2021, still the Middle Ages regarding psycho-somatics. Forty years ago, I would have thought it impossible.
Starting with the term itself
‘Psychosomatics’ is an obsolete term, being replaced/obfuscated by ‘functional syndromes’ and ‘medically unexplained syndromes.’
I more or less consistently use the term ‘psycho-somatics’ to denote issues for which a psyche-oriented and a soma-oriented viewpoint are both substantially important. Of course, in a mind-body unity view, this is frequently the case. Abstractly seen, this makes the whole of medicine psycho-somatic. One is never ill without the mind being involved. Even in a non-conscious state, the non-conscious mind may be functional.
‘Psycho-somatics’ can be used when one finds it important to invoke the psyche in causality and management of any health-related issue. To some degree, this is a subjective criterium.
Some somatic physicians still see a somatic explanation of events as the only way patients can be taken seriously ― as if the psyche is not to be taken seriously.
That is weird, to say the least.
The psyche should always be taken seriously, especially in such a severe domain as health and illness.
‘Between the ears’ as an insult
Not validating the psyche, what remains is moral weakness, gullibility, or make-belief. Noteworthy in this is that mental illness was regarded entirely as a moral weakness a few centuries ago. The mentally ill were regarded as moral failures who should be coerced or even punished into morally good behavior or ostracized one way or another ― no place for them in ‘sane society.’
Many shell-shocked soldiers were treated as such – with the most severe punishments – during the first world war.
No wonder that ‘between the ears’ still has a negative ring. Meanwhile, between these ears may be make-belief as well as the most serious stuff that demands the most serious attention.
Using the term ‘between the ears’ – or alluding to the same in a derogatory manner – should itself be seen as an insult to rationality.
Please, no fight between psyche and soma (mind and body)

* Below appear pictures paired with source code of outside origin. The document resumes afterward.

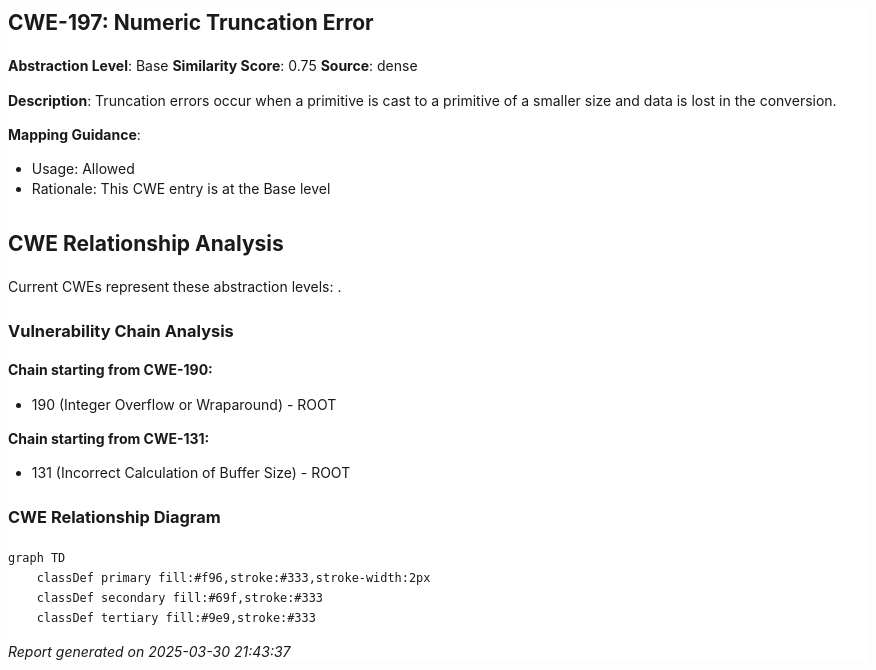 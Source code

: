 ## CWE-197: Numeric Truncation Error
**Abstraction Level**: Base
**Similarity Score**: 0.75
**Source**: dense

**Description**:
Truncation errors occur when a primitive is cast to a primitive of a smaller size and data is lost in the conversion.

**Mapping Guidance**:
- Usage: Allowed
- Rationale: This CWE entry is at the Base level


## CWE Relationship Analysis

Current CWEs represent these abstraction levels: .


### Vulnerability Chain Analysis

**Chain starting from CWE-190:**
- 190 (Integer Overflow or Wraparound) - ROOT


**Chain starting from CWE-131:**
- 131 (Incorrect Calculation of Buffer Size) - ROOT



### CWE Relationship Diagram

```mermaid
graph TD
    classDef primary fill:#f96,stroke:#333,stroke-width:2px
    classDef secondary fill:#69f,stroke:#333
    classDef tertiary fill:#9e9,stroke:#333
```



*Report generated on 2025-03-30 21:43:37*
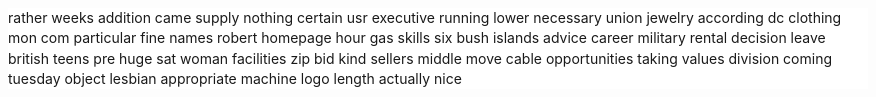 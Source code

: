 rather
weeks
addition
came
supply
nothing
certain
usr
executive
running
lower
necessary
union
jewelry
according
dc
clothing
mon
com
particular
fine
names
robert
homepage
hour
gas
skills
six
bush
islands
advice
career
military
rental
decision
leave
british
teens
pre
huge
sat
woman
facilities
zip
bid
kind
sellers
middle
move
cable
opportunities
taking
values
division
coming
tuesday
object
lesbian
appropriate
machine
logo
length
actually
nice
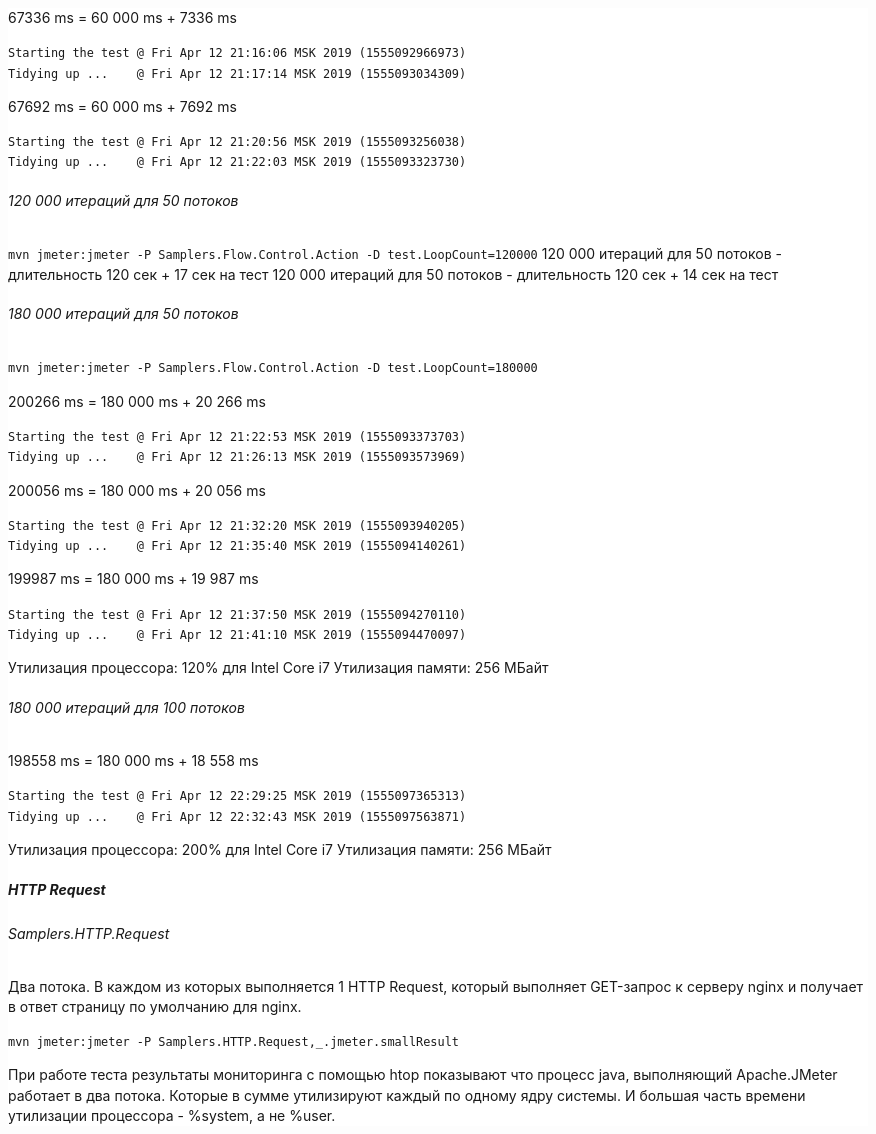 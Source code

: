 67336 ms = 60 000 ms + 7336 ms

    Starting the test @ Fri Apr 12 21:16:06 MSK 2019 (1555092966973)
    Tidying up ...    @ Fri Apr 12 21:17:14 MSK 2019 (1555093034309)

67692 ms = 60 000 ms + 7692 ms

    Starting the test @ Fri Apr 12 21:20:56 MSK 2019 (1555093256038)
    Tidying up ...    @ Fri Apr 12 21:22:03 MSK 2019 (1555093323730)


###### 120 000 итераций для 50 потоков

`mvn jmeter:jmeter -P Samplers.Flow.Control.Action -D test.LoopCount=120000`
120 000 итераций для 50 потоков - длительность 120 сек + 17 сек на тест
120 000 итераций для 50 потоков - длительность 120 сек + 14 сек на тест

###### 180 000 итераций для 50 потоков

`mvn jmeter:jmeter -P Samplers.Flow.Control.Action -D test.LoopCount=180000`

200266 ms = 180 000 ms + 20 266 ms

    Starting the test @ Fri Apr 12 21:22:53 MSK 2019 (1555093373703)
    Tidying up ...    @ Fri Apr 12 21:26:13 MSK 2019 (1555093573969)

200056 ms = 180 000 ms + 20 056 ms

    Starting the test @ Fri Apr 12 21:32:20 MSK 2019 (1555093940205)
    Tidying up ...    @ Fri Apr 12 21:35:40 MSK 2019 (1555094140261)

199987 ms = 180 000 ms + 19 987 ms

    Starting the test @ Fri Apr 12 21:37:50 MSK 2019 (1555094270110)
    Tidying up ...    @ Fri Apr 12 21:41:10 MSK 2019 (1555094470097)

Утилизация процессора: 120% для Intel Core i7
Утилизация памяти: 256 МБайт

###### 180 000 итераций для 100 потоков

198558 ms = 180 000 ms + 18 558 ms

    Starting the test @ Fri Apr 12 22:29:25 MSK 2019 (1555097365313)
    Tidying up ...    @ Fri Apr 12 22:32:43 MSK 2019 (1555097563871)

Утилизация процессора: 200% для Intel Core i7
Утилизация памяти: 256 МБайт


##### HTTP Request


###### Samplers.HTTP.Request

Два потока. В каждом из которых выполняется 1 HTTP Request, который выполняет GET-запрос к серверу nginx и получает в ответ страницу по умолчанию для nginx.

`mvn jmeter:jmeter -P Samplers.HTTP.Request,_.jmeter.smallResult`

При работе теста результаты мониторинга с помощью htop показывают что процесс java, выполняющий Apache.JMeter работает в два потока. Которые в сумме утилизируют каждый по одному ядру системы.
И большая часть времени утилизации процессора - %system, а не %user.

Validating the one should never be seen or felt as invalidating the other. Mind-oriented management should never lead to a neglect of the body, nor vice versa.
There is no proper reason for seeing both domains as competitive to each other.
Unfortunately, many colleagues are uncomfortable with the mind.
Thus, they feel ‘this weirdly annoying distraction from real practice’ as competing with the latter.
Patients feel this and keep their mouths shut, also if not happy, as many are. No wonder they look elsewhere for something more personally meaningful and may find it in some irrational CAM.
In gastroenterology, for instance,
it is very well known that around half of patients should be managed psycho-somatically. Nevertheless, I personally witnessed a case just a few days ago, in which with all somatic examinations being normal, the psyche didn’t get one inch of attention. Instead, the gastroenterologist recommended… homeopathy.
More disturbingly, in the same domain as in others, the search for somatic causes is still frequently brought as a search to relieve patients from not being taken seriously. Just one random quote as an example from way too many:
“Very often these patients are not taken seriously by physicians, and the lack of an allergic response is used as an argument that this is all in the mind, and that they don’t have a problem with their gut physiology,” says Professor Guy Boeckxstaens, a gastroenterologist at KU Leuven and lead author of the new research. “With these new insights, we provide further evidence that we are dealing with a real disease.” [https://nieuws.kuleuven.be/en/content/2021/scientists-reveal-mechanism-that-causes-irritable-bowel-syndrome]
This quote is from 2021, regarding irritable bowel syndrome. The boldface is by me.